Джорджия смотрела вслед, широко раскрыв глаза. Да, она знала, что Элоиза ей завидует, но не подозревала, до какой степени. Да, ей стоит как можно скорее уехать из Треттфорда в Лондон. И тут возникла новая напасть: к ней приближался лорд Селлерби.
– Моя дражайшая Джорджия в полном блеске! Или, лучше сказать, во всеоружии?
Ей пришлось улыбнуться. Да, за словом в карман он не лезет.
– Мы с вами одного поля ягоды, Селлерби. – Она одобрительно оглядела его костюм из лилового шелка. – Благодарю за то, что почтили нас своим присутствием. Верю, что вы не впадете в политические дискуссии при первом же удобном случае.
– Рядом с таким магнитом, как вы? Ни за что!
Глаза его сияли. С этим срочно надо было что-то делать.
– Вы понимаете, что получить меня в единоличное пользование вам не удастся. Могу ли я просить вас быть полюбезнее с мисс Кардус? Она мало с кем из гостей знакома.

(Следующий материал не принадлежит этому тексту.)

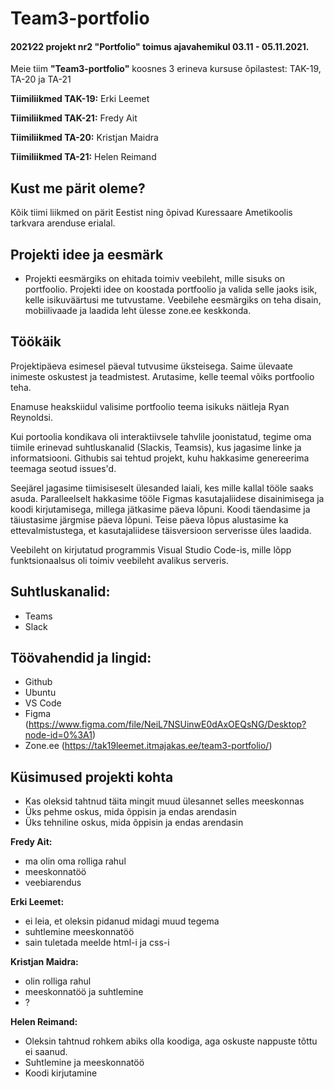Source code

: # Team3-portfolio

#### 2021∕22 projekt nr2 "Portfolio" toimus ajavahemikul 03.11 - 05.11.2021.

Meie tiim **"Team3-portfolio"** koosnes 3 erineva kursuse õpilastest: TAK-19, TA-20 ja TA-21

**Tiimiliikmed TAK-19:** 
Erki Leemet

**Tiimiliikmed TAK-21:**
Fredy Ait 

**Tiimiliikmed TA-20:**
Kristjan Maidra 

**Tiimiliikmed TA-21:**
Helen Reimand

## Kust me pärit oleme?
Kõik tiimi liikmed on pärit Eestist ning õpivad Kuressaare Ametikoolis tarkvara arenduse erialal.

## Projekti idee ja eesmärk
* Projekti eesmärgiks on ehitada toimiv veebileht, mille sisuks on portfoolio. Projekti idee on koostada portfoolio ja valida selle jaoks isik, kelle isikuväärtusi me tutvustame. Veebilehe eesmärgiks on teha disain, mobiilivaade ja laadida leht ülesse zone.ee keskkonda. 

## Töökäik
Projektipäeva esimesel päeval tutvusime üksteisega. Saime ülevaate inimeste oskustest ja teadmistest. Arutasime, kelle teemal võiks portfoolio teha. 

Enamuse heakskiidul valisime portfoolio teema isikuks näitleja Ryan Reynoldsi.

Kui portoolia kondikava oli interaktiivsele tahvlile joonistatud, tegime oma tiimile erinevad suhtluskanalid (Slackis, Teamsis), kus jagasime linke ja informatsiooni. Githubis sai tehtud projekt, kuhu hakkasime genereerima teemaga seotud issues'd.

Seejärel jagasime tiimisiseselt ülesanded laiali, kes mille kallal tööle saaks asuda. Paralleelselt hakkasime tööle Figmas kasutajaliidese disainimisega ja koodi kirjutamisega, millega jätkasime päeva lõpuni. Koodi täendasime ja täiustasime järgmise päeva lõpuni. Teise päeva lõpus alustasime ka ettevalmistustega, et kasutajaliidese täisversioon serverisse üles laadida. 

Veebileht on kirjutatud programmis Visual Studio Code-is, mille lõpp funktsionaalsus oli toimiv veebileht avalikus serveris. 

## Suhtluskanalid: 
- Teams
- Slack

## Töövahendid ja lingid: 
- Github
- Ubuntu
- VS Code
- Figma (https://www.figma.com/file/NeiL7NSUinwE0dAxOEQsNG/Desktop?node-id=0%3A1)
- Zone.ee (https://tak19leemet.itmajakas.ee/team3-portfolio/)

## Küsimused projekti kohta
 - Kas oleksid tahtnud täita mingit muud ülesannet selles meeskonnas
 - Üks pehme oskus, mida õppisin ja endas arendasin
 - Üks tehniline oskus, mida õppisin ja endas arendasin

**Fredy Ait:**
- ma olin oma rolliga rahul
- meeskonnatöö
- veebiarendus

**Erki Leemet:**
 - ei leia, et oleksin pidanud midagi muud tegema
 - suhtlemine meeskonnatöö
 - sain tuletada meelde html-i ja css-i

**Kristjan Maidra:**
- olin rolliga rahul
- meeskonnatöö ja suhtlemine
- ?

**Helen Reimand:**
 - Oleksin tahtnud rohkem abiks olla koodiga, aga oskuste nappuste tõttu ei saanud. 
 - Suhtlemine ja meeskonnatöö
 - Koodi kirjutamine
 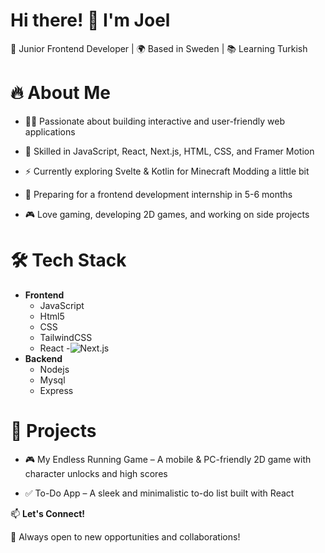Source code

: # Hi there! 👋 I'm Joel

 🚀 Junior Frontend Developer | 🌍 Based in Sweden | 📚 Learning Turkish

# 🔥 About Me

- 👨‍💻 Passionate about building interactive and user-friendly web applications

- 🎨 Skilled in JavaScript, React, Next.js, HTML, CSS, and Framer Motion

- ⚡ Currently exploring Svelte & Kotlin for Minecraft Modding a little bit

- 📅 Preparing for a frontend development internship in 5-6 months

- 🎮 Love gaming, developing 2D games, and working on side projects

# 🛠️ Tech Stack
- **Frontend**
   - JavaScript
   - Html5
   - CSS 
   - TailwindCSS
   - React
   -![Next.js](https://img.shields.io/badge/Next.js-000000?style=for-the-badge&logo=nextdotjs&logoColor=white)
- **Backend**
   - Nodejs 
   - Mysql 
   - Express

# 📌 Projects

- 🎮 My Endless Running Game – A mobile & PC-friendly 2D game with character unlocks and high scores

- ✅ To-Do App – A sleek and minimalistic to-do list built with React

📫 **Let's Connect!**



🚀 Always open to new opportunities and collaborations!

Вы, должно быть, помните ее – она была на обеде в Эрне.
И, взяв его под руку, повела к гостям.
– Как можно в вашем присутствии заметить кого-то другого? – шепнул ей Селлерби, однако отменное воспитание не позволяло ему воспротивиться и он старательно изображал восторг.
Тут прибыла чета Брайт-Маллори, и Джорджия направилась к ним, чтобы приветствовать, лихорадочно думая, удастся ли устроить так, чтобы Селлерби и Элоиза поладили. Элоиза хороша собой, что важно для Селлерби, да и приданое у нее недурное. Возможно, она счастлива будет заполучить в мужья графа. Да, они птицы одного полета.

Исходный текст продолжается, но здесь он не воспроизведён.